Your task: Would you copy the lines below exactly and omit the images?

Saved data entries
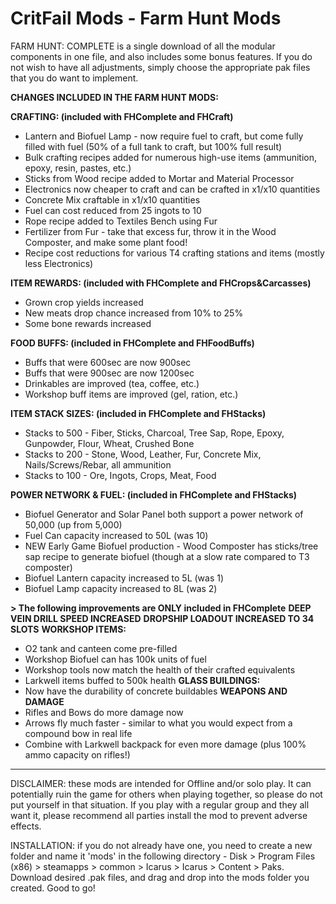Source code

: # CritFail Mods - Farm Hunt Mods

FARM HUNT: COMPLETE is a single download of all the modular components in one file, and also includes some bonus features. If you do not wish to have all adjustments, simply choose the appropriate pak files that you do want to implement.

**CHANGES INCLUDED IN THE FARM HUNT MODS:**

**CRAFTING: (included with FHComplete and FHCraft)**
* Lantern and Biofuel Lamp - now require fuel to craft, but come fully filled with fuel (50% of a full tank to craft, but 100% full result)
* Bulk crafting recipes added for numerous high-use items (ammunition, epoxy, resin, pastes, etc.)
* Sticks from Wood recipe added to Mortar and Material Processor
* Electronics now cheaper to craft and can be crafted in x1/x10 quantities
* Concrete Mix craftable in x1/x10 quantities
* Fuel can cost reduced from 25 ingots to 10
* Rope recipe added to Textiles Bench using Fur
* Fertilizer from Fur - take that excess fur, throw it in the Wood Composter, and make some plant food!
* Recipe cost reductions for various T4 crafting stations and items (mostly less Electronics)

**ITEM REWARDS: (included with FHComplete and FHCrops&Carcasses)**
* Grown crop yields increased
* New meats drop chance increased from 10% to 25%
* Some bone rewards increased

**FOOD BUFFS: (included in FHComplete and FHFoodBuffs)**
* Buffs that were 600sec are now 900sec
* Buffs that were 900sec are now 1200sec
* Drinkables are improved (tea, coffee, etc.)
* Workshop buff items are improved (gel, ration, etc.)

**ITEM STACK SIZES: (included in FHComplete and FHStacks)**
* Stacks to 500 - Fiber, Sticks, Charcoal, Tree Sap, Rope, Epoxy, Gunpowder, Flour, Wheat, Crushed Bone
* Stacks to 200 - Stone, Wood, Leather, Fur, Concrete Mix, Nails/Screws/Rebar, all ammunition
* Stacks to 100 - Ore, Ingots, Crops, Meat, Food

**POWER NETWORK & FUEL: (included in FHComplete and FHStacks)**
* Biofuel Generator and Solar Panel both support a power network of 50,000 (up from 5,000)
* Fuel Can capacity increased to 50L (was 10)
* NEW Early Game Biofuel production - Wood Composter has sticks/tree sap recipe to generate biofuel (though at a slow rate compared to T3 composter)
* Biofuel Lantern capacity increased to 5L (was 1)
* Biofuel Lamp capacity increased to 8L (was 2)

**> The following improvements are ONLY included in FHComplete**
**DEEP VEIN DRILL SPEED INCREASED**
**DROPSHIP LOADOUT INCREASED TO 34 SLOTS**
**WORKSHOP ITEMS:**
* O2 tank and canteen come pre-filled
* Workshop Biofuel can has 100k units of fuel
* Workshop tools now match the health of their crafted equivalents
* Larkwell items buffed to 500k health
**GLASS BUILDINGS:**
* Now have the durability of concrete buildables
**WEAPONS AND DAMAGE**
* Rifles and Bows do more damage now
* Arrows fly much faster - similar to what you would expect from a compound bow in real life
* Combine with Larkwell backpack for even more damage (plus 100% ammo capacity on rifles!)

----------------------------------------------------------------------------------------------------------------------------------------------------------------------------------------------------------------------------------------------------------------------------------------------------------------------------------------------

DISCLAIMER: these mods are intended for Offline and/or solo play. It can potentially ruin the game for others when playing together, so please do not put yourself in that situation. If you play with a regular group and they all want it, please recommend all parties install the mod to prevent adverse effects.

INSTALLATION: if you do not already have one, you need to create a new folder and name it 'mods' in the following directory - Disk > Program Files (x86) > steamapps > common > Icarus > Icarus > Content > Paks. Download desired .pak files, and drag and drop into the mods folder you created. Good to go!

Answer space:
Source code

: # CritFail Mods - Farm Hunt Mods

FARM HUNT: COMPLETE is a single download of all the modular components in one file, and also includes some bonus features. If you do not wish to have all adjustments, simply choose the appropriate pak files that you do want to implement.

**CHANGES INCLUDED IN THE FARM HUNT MODS:**

**CRAFTING: (included with FHComplete and FHCraft)**
* Lantern and Biofuel Lamp - now require fuel to craft, but come fully filled with fuel (50% of a full tank to craft, but 100% full result)
* Bulk crafting recipes added for numerous high-use items (ammunition, epoxy, resin, pastes, etc.)
* Sticks from Wood recipe added to Mortar and Material Processor
* Electronics now cheaper to craft and can be crafted in x1/x10 quantities
* Concrete Mix craftable in x1/x10 quantities
* Fuel can cost reduced from 25 ingots to 10
* Rope recipe added to Textiles Bench using Fur
* Fertilizer from Fur - take that excess fur, throw it in the Wood Composter, and make some plant food!
* Recipe cost reductions for various T4 crafting stations and items (mostly less Electronics)

**ITEM REWARDS: (included with FHComplete and FHCrops&Carcasses)**
* Grown crop yields increased
* New meats drop chance increased from 10% to 25%
* Some bone rewards increased

**FOOD BUFFS: (included in FHComplete and FHFoodBuffs)**
* Buffs that were 600sec are now 900sec
* Buffs that were 900sec are now 1200sec
* Drinkables are improved (tea, coffee, etc.)
* Workshop buff items are improved (gel, ration, etc.)

**ITEM STACK SIZES: (included in FHComplete and FHStacks)**
* Stacks to 500 - Fiber, Sticks, Charcoal, Tree Sap, Rope, Epoxy, Gunpowder, Flour, Wheat, Crushed Bone
* Stacks to 200 - Stone, Wood, Leather, Fur, Concrete Mix, Nails/Screws/Rebar, all ammunition
* Stacks to 100 - Ore, Ingots, Crops, Meat, Food

**POWER NETWORK & FUEL: (included in FHComplete and FHStacks)**
* Biofuel Generator and Solar Panel both support a power network of 50,000 (up from 5,000)
* Fuel Can capacity increased to 50L (was 10)
* NEW Early Game Biofuel production - Wood Composter has sticks/tree sap recipe to generate biofuel (though at a slow rate compared to T3 composter)
* Biofuel Lantern capacity increased to 5L (was 1)
* Biofuel Lamp capacity increased to 8L (was 2)

**> The following improvements are ONLY included in FHComplete**
**DEEP VEIN DRILL SPEED INCREASED**
**DROPSHIP LOADOUT INCREASED TO 34 SLOTS**
**WORKSHOP ITEMS:**
* O2 tank and canteen come pre-filled
* Workshop Biofuel can has 100k units of fuel
* Workshop tools now match the health of their crafted equivalents
* Larkwell items buffed to 500k health
**GLASS BUILDINGS:**
* Now have the durability of concrete buildables
**WEAPONS AND DAMAGE**
* Rifles and Bows do more damage now
* Arrows fly much faster - similar to what you would expect from a compound bow in real life
* Combine with Larkwell backpack for even more damage (plus 100% ammo capacity on rifles!)

----------------------------------------------------------------------------------------------------------------------------------------------------------------------------------------------------------------------------------------------------------------------------------------------------------------------------------------------

DISCLAIMER: these mods are intended for Offline and/or solo play. It can potentially ruin the game for others when playing together, so please do not put yourself in that situation. If you play with a regular group and they all want it, please recommend all parties install the mod to prevent adverse effects.

INSTALLATION: if you do not already have one, you need to create a new folder and name it 'mods' in the following directory - Disk > Program Files (x86) > steamapps > common > Icarus > Icarus > Content > Paks. Download desired .pak files, and drag and drop into the mods folder you created. Good to go!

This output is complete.